Several PN Councillors have received in their postal mailbox a letter signed cryptically by someone describing himself as “Chairman, Djalogu għas-Sewwa” calling for support to party leader Adrian Delia and the “disposal” of “insubordinate crocodiles”.
The letter is the last in a series that have been dispatched by conventional mail to Party Councillors bearing the image of a displayed eagle with the fasces. The image is a classic Fascist symbol and this particular design was used as the arms of the Repubblica di Salo’, the puppet regime that governed the German occupied territories in the North of Italy during the last months of the Second World War.
The linguistic style is equally reminiscent of blackshirts falling back in ever shrinking territory pretending to themselves they’re still in control but convincing nobody. My translations of some choice bits of the letter received by PN Councillors this week follow:
“This is why we, veterans of the Party that can read the signs of the times, and on a background of the underlying whispers that we perceive, had warned the Chief the minute he took over the leadership to keep under his watchful eye and under the absolute control of the new administration this bask of crocodiles starved of power”.
“As soon as these crocodiles saw Adrian’s leadership bearing the first fruits, in their desperate lust for power and envious of those who might succeed where they had failed miserably, they started most obscenely a series of destabilising attacks. They formed fake pressure groups thinking they might act independently of the party and used people for their own ends. All this was for nothing!”
In my defence the exclamation mark is in the original, one of several.
The text goes on to accuse these “crocodiles” of destroying Adrian Delia’s family and using that to undermine him.
It then reaches its climax: “In the near future, we are announcing we will have to launch a demonstrative action to disabuse these crocodiles of the delusion that lets them think no one can control them. Let not one of them then mumble or moan on democracy and law.
“We require for these crocodiles — that are in fact accomplices of the Labour Party against which we have struggled all our lives — to be removed from any rank in the party, and for a court to be set up to examine each and every one of them with a view to dismiss immediately those that are betraying the Party and for them to be handed over to the members for disposal.
“It is imperative for the Chief’s authority to be recognised and enforced by everyone without exception”.
There is no reason to suspect this sort of letter is the initiative, or even enjoying the silent blessing, of the PN’s leadership. Delusional fascist nostalgists have been a permanent fringe feature within the PN that for generations have been frowned upon as an embarrassment like a smelly great-uncle who insists on keeping the children on his lap at family Christmas parties.

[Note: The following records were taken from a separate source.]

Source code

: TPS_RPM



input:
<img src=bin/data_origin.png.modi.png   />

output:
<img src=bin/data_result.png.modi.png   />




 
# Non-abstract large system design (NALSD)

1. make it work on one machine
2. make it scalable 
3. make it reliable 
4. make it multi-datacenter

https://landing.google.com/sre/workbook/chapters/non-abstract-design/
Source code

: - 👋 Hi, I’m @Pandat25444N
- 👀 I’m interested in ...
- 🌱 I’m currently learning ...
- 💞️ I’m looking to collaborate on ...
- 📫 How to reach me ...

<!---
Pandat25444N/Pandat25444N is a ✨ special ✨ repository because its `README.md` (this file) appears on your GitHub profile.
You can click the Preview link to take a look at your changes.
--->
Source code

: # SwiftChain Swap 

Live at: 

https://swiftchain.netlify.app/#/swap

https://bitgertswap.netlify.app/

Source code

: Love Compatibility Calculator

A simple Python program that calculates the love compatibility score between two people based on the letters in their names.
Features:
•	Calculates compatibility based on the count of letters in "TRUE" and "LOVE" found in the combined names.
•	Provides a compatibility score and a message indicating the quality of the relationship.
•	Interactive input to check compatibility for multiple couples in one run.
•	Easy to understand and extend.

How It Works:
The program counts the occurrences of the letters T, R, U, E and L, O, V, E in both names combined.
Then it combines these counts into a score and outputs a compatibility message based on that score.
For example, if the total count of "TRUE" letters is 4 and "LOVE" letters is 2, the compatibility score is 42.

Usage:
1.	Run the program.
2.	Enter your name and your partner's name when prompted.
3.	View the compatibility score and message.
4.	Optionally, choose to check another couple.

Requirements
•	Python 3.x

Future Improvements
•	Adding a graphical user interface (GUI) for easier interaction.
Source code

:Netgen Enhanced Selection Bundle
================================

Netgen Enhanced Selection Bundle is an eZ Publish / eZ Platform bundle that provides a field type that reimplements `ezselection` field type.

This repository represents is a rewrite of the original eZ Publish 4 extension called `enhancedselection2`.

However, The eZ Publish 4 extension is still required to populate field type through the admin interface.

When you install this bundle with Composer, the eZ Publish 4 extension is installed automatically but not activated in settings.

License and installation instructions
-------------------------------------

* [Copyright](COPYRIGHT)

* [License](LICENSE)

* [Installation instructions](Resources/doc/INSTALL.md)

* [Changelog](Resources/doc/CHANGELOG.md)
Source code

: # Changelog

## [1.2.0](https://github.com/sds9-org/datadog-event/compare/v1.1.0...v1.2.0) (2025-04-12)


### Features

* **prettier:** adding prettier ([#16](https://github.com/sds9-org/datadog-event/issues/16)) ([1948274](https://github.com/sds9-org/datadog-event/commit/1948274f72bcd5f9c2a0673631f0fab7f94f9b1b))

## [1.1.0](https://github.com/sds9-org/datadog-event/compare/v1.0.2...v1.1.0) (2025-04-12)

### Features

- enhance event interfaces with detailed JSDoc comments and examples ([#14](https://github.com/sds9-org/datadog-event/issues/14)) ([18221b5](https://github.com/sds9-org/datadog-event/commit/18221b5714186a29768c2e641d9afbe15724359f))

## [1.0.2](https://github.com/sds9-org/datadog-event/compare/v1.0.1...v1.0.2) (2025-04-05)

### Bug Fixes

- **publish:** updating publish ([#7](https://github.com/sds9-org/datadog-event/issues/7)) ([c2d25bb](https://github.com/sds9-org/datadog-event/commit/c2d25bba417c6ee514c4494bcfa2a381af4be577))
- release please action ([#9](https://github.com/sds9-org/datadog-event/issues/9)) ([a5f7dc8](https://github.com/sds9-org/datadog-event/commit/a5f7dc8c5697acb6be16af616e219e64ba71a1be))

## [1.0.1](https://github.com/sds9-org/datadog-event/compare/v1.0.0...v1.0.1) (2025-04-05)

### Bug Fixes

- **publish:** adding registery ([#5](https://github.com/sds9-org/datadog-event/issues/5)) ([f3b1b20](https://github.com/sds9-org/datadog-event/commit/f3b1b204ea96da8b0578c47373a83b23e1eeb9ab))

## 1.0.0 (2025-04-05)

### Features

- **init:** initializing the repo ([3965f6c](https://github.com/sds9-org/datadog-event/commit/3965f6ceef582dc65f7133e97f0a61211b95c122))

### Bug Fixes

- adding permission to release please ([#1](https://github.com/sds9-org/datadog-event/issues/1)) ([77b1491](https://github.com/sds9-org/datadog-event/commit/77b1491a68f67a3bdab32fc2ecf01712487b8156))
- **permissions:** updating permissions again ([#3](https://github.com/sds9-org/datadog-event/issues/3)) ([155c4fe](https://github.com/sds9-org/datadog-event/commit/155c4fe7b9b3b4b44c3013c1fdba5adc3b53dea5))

But these black-shirt apologists are veterans of decades of complaint that successive PN governments have been centrist with a distinct shade of left-wing progressive politics. Many of these proto-fascists have indeed moved over time to the Labour Party like the notorious Jo Meli and Stefan Grech to name two.
Significantly, however, this unidentified latter day fascist who claims to continue to be a veteran of the PN, pledges support for the current leadership of the PN and calls for the “disposal” of those that don’t.